第五章 灼紙ノ決戦(しゃくしのけっせん)
東京・六本木の地下、かつて防空壕として作られた空間に黒折流の拠点はあった。
無数の結界と神紙による防御が張り巡らされたその地下空洞に、
神代蓮はたった一人で足を踏み入れていた。
「――折神流当主、神代蓮。推して参る」
蓮の前に現れたのは、黒折流四天王の一人――不敵に笑う参謀、烏丸 沙門。
長身に黒スーツ、片眼鏡をかけたその男は、まるで歓迎客でも迎えるように一礼してみせる。
「まさか本当に来るとは。正直、驚いたよ。忠義深い君の仲間たちは止めなかったのかい?」
「止められなかった。あいつらは信じてくれてる。それに応えるだけだ」
沙門の黒紙が舞う。形作られるのは、数十枚におよぶ紙の兵士《紙骸兵》。
「ならば、試させてもらおう。君の信念という折り目の強さをね」
■ 折神流・戦術式『折神・破迅鶴』
蓮は懐から一枚の白紙を抜くと、迷いなく折り込む。
刹那、彼の手から放たれたのは、一対の折り鶴が高速回転しながら敵陣を貫く神速の術式。
「破迅鶴――ッ!」
ズシャアアァン!
兵士たちの陣形が一瞬で崩れた。
「なるほど。噂に違わぬ紙技だ。だが、まだまだこれからだよ」
沙門の黒紙が地を覆い尽くす。
まるで液体のように這い、蓮の足を縛ると、その瞬間――
「“紙印・虚映獄”」
宙に無数の黒い鏡面が浮かび、そこから無限に増幅された紙刃が蓮を包囲する。
「この術はね、自分の影を使って敵を千切る術さ。無数の影の紙刃に、君は耐えられるかな?」
「……それはどうかな」
■ 折神流・封紙式『折神・結界ノ盾』
蓮は背後に折った一対の盾を開く。
その紙盾が、まるで神社の鳥居のように空間を結び、周囲を包み込む。
バシュン――!
無数の黒刃が盾に弾かれ、反射されて沙門自身を切り裂いた。
「がっ……は……っ! 返される、だと……」
「折り目は、相手を攻めるだけじゃない。守りもまた、神紙の本質だ」
沙門が血を吐いて倒れ、辺りに静寂が戻る――かと思われたその瞬間。
「まさか、君がここまでの力を秘めているとはな。正直、見くびっていた」
地下の石壁が裂けるようにして現れたのは、四天王筆頭――
熱血の男・砕道 仁。身の丈二メートルを超す体躯に、炎を宿した折り紙の大太刀を背負う男だった。

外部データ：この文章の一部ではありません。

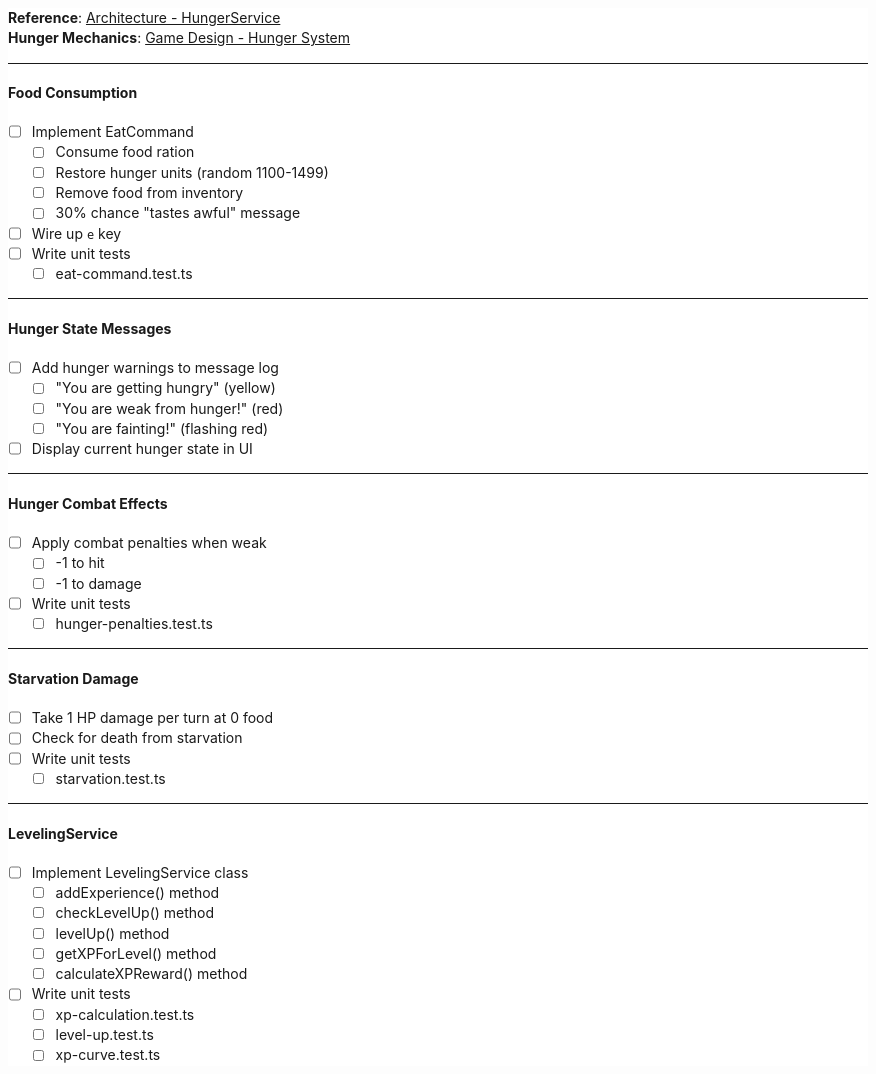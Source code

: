 **Reference**: [Architecture - HungerService](./architecture.md#hungerservice)  
**Hunger Mechanics**: [Game Design - Hunger System](./game-design.md#hunger-system)

---

#### Food Consumption
- [ ] Implement EatCommand
  - [ ] Consume food ration
  - [ ] Restore hunger units (random 1100-1499)
  - [ ] Remove food from inventory
  - [ ] 30% chance "tastes awful" message
- [ ] Wire up `e` key
- [ ] Write unit tests
  - [ ] eat-command.test.ts

---

#### Hunger State Messages
- [ ] Add hunger warnings to message log
  - [ ] "You are getting hungry" (yellow)
  - [ ] "You are weak from hunger!" (red)
  - [ ] "You are fainting!" (flashing red)
- [ ] Display current hunger state in UI

---

#### Hunger Combat Effects
- [ ] Apply combat penalties when weak
  - [ ] -1 to hit
  - [ ] -1 to damage
- [ ] Write unit tests
  - [ ] hunger-penalties.test.ts

---

#### Starvation Damage
- [ ] Take 1 HP damage per turn at 0 food
- [ ] Check for death from starvation
- [ ] Write unit tests
  - [ ] starvation.test.ts

---

#### LevelingService
- [ ] Implement LevelingService class
  - [ ] addExperience() method
  - [ ] checkLevelUp() method
  - [ ] levelUp() method
  - [ ] getXPForLevel() method
  - [ ] calculateXPReward() method
- [ ] Write unit tests
  - [ ] xp-calculation.test.ts
  - [ ] level-up.test.ts
  - [ ] xp-curve.test.ts
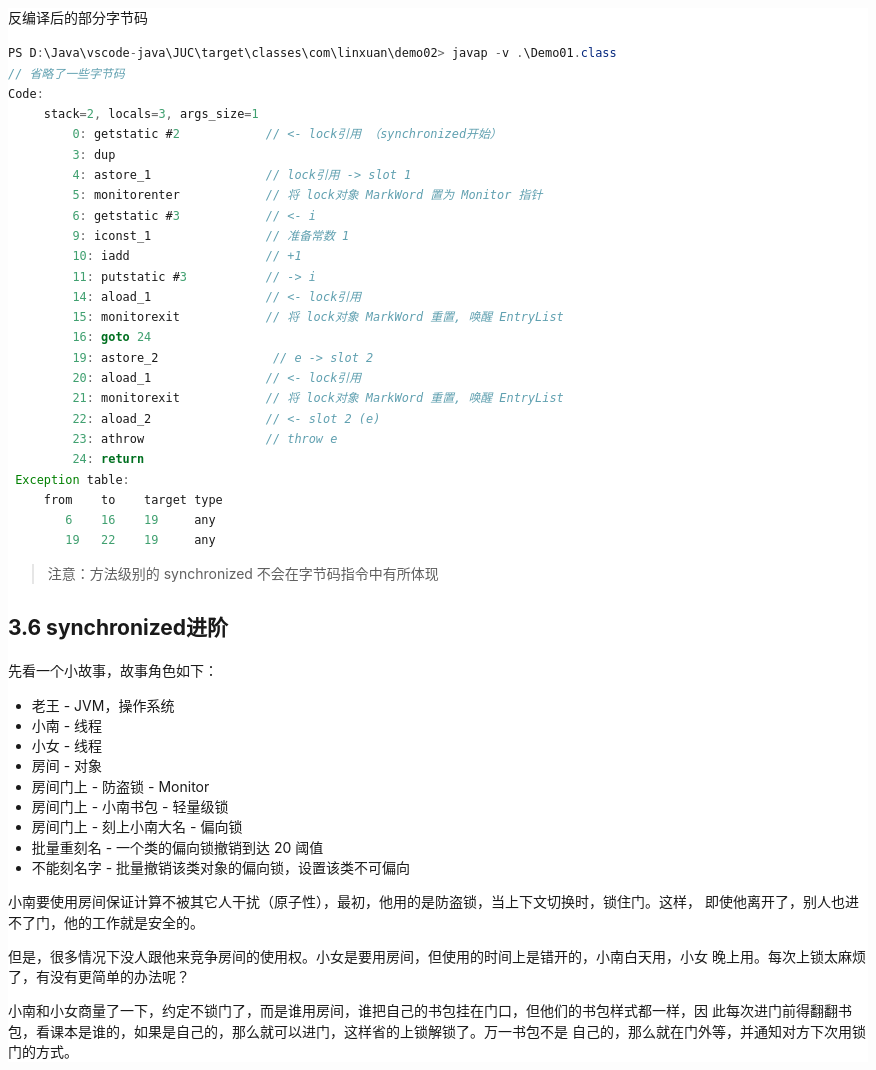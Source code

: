 反编译后的部分字节码

```java
PS D:\Java\vscode-java\JUC\target\classes\com\linxuan\demo02> javap -v .\Demo01.class
// 省略了一些字节码
Code:
     stack=2, locals=3, args_size=1
         0: getstatic #2 			// <- lock引用 （synchronized开始）
         3: dup
         4: astore_1 				// lock引用 -> slot 1
         5: monitorenter 			// 将 lock对象 MarkWord 置为 Monitor 指针
         6: getstatic #3 			// <- i
         9: iconst_1 				// 准备常数 1
         10: iadd 					// +1
         11: putstatic #3 			// -> i
         14: aload_1 				// <- lock引用
         15: monitorexit 			// 将 lock对象 MarkWord 重置, 唤醒 EntryList
         16: goto 24
         19: astore_2				 // e -> slot 2 
         20: aload_1 				// <- lock引用
         21: monitorexit 			// 将 lock对象 MarkWord 重置, 唤醒 EntryList
         22: aload_2 				// <- slot 2 (e)
         23: athrow 				// throw e
         24: return
 Exception table:
     from    to    target type
        6    16    19     any
        19   22    19     any
```

> 注意：方法级别的 synchronized 不会在字节码指令中有所体现

## 3.6 synchronized进阶

先看一个小故事，故事角色如下：

- 老王 - JVM，操作系统
- 小南 - 线程
- 小女 - 线程
- 房间 - 对象
- 房间门上 - 防盗锁 - Monitor
- 房间门上 - 小南书包 - 轻量级锁
- 房间门上 - 刻上小南大名 - 偏向锁
- 批量重刻名 - 一个类的偏向锁撤销到达 20 阈值
- 不能刻名字 - 批量撤销该类对象的偏向锁，设置该类不可偏向

小南要使用房间保证计算不被其它人干扰（原子性），最初，他用的是防盗锁，当上下文切换时，锁住门。这样，
即使他离开了，别人也进不了门，他的工作就是安全的。

但是，很多情况下没人跟他来竞争房间的使用权。小女是要用房间，但使用的时间上是错开的，小南白天用，小女
晚上用。每次上锁太麻烦了，有没有更简单的办法呢？

小南和小女商量了一下，约定不锁门了，而是谁用房间，谁把自己的书包挂在门口，但他们的书包样式都一样，因
此每次进门前得翻翻书包，看课本是谁的，如果是自己的，那么就可以进门，这样省的上锁解锁了。万一书包不是
自己的，那么就在门外等，并通知对方下次用锁门的方式。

「よく来た、神代蓮。貴様をこの拳で潰すために、ずっと待っていた」
「拳って……紙とかけてるのか?」
「そうだが何か文句あるかッ!」
「いや、わりと好きだ」
二人の気が、瞬間にして爆ぜた。
■ 黒折流・闘紙式『砕刃ノ業・焔鬼紙』
仁の背後から炎を纏った鬼が姿を現す。
それは、百重にも折られた「紙鬼」の中でも、黒折流にしか扱えぬ禁忌の紙――
■ 折神流・奥義『折神・翔穿凰』
蓮は大気を裂くようにして、折り上げた神禽を放つ。
白銀の尾羽を翻しながら、火炎の鬼を一刀両断にした。
バゴォォンッ!
爆音とともに拠点が崩れ、仁が膝をついた。
「クハッ……やっぱり、てめぇが……次の神紙を担う男ってことか……」
「お前も……強かったよ、砕道仁。お前の拳、まっすぐで熱かった」
その瞬間、地鳴りのような声が拠点全体に響き渡った。
「それでこそ、我が息子の敵だ」
――黒折流当主、黒折 残月の登場である。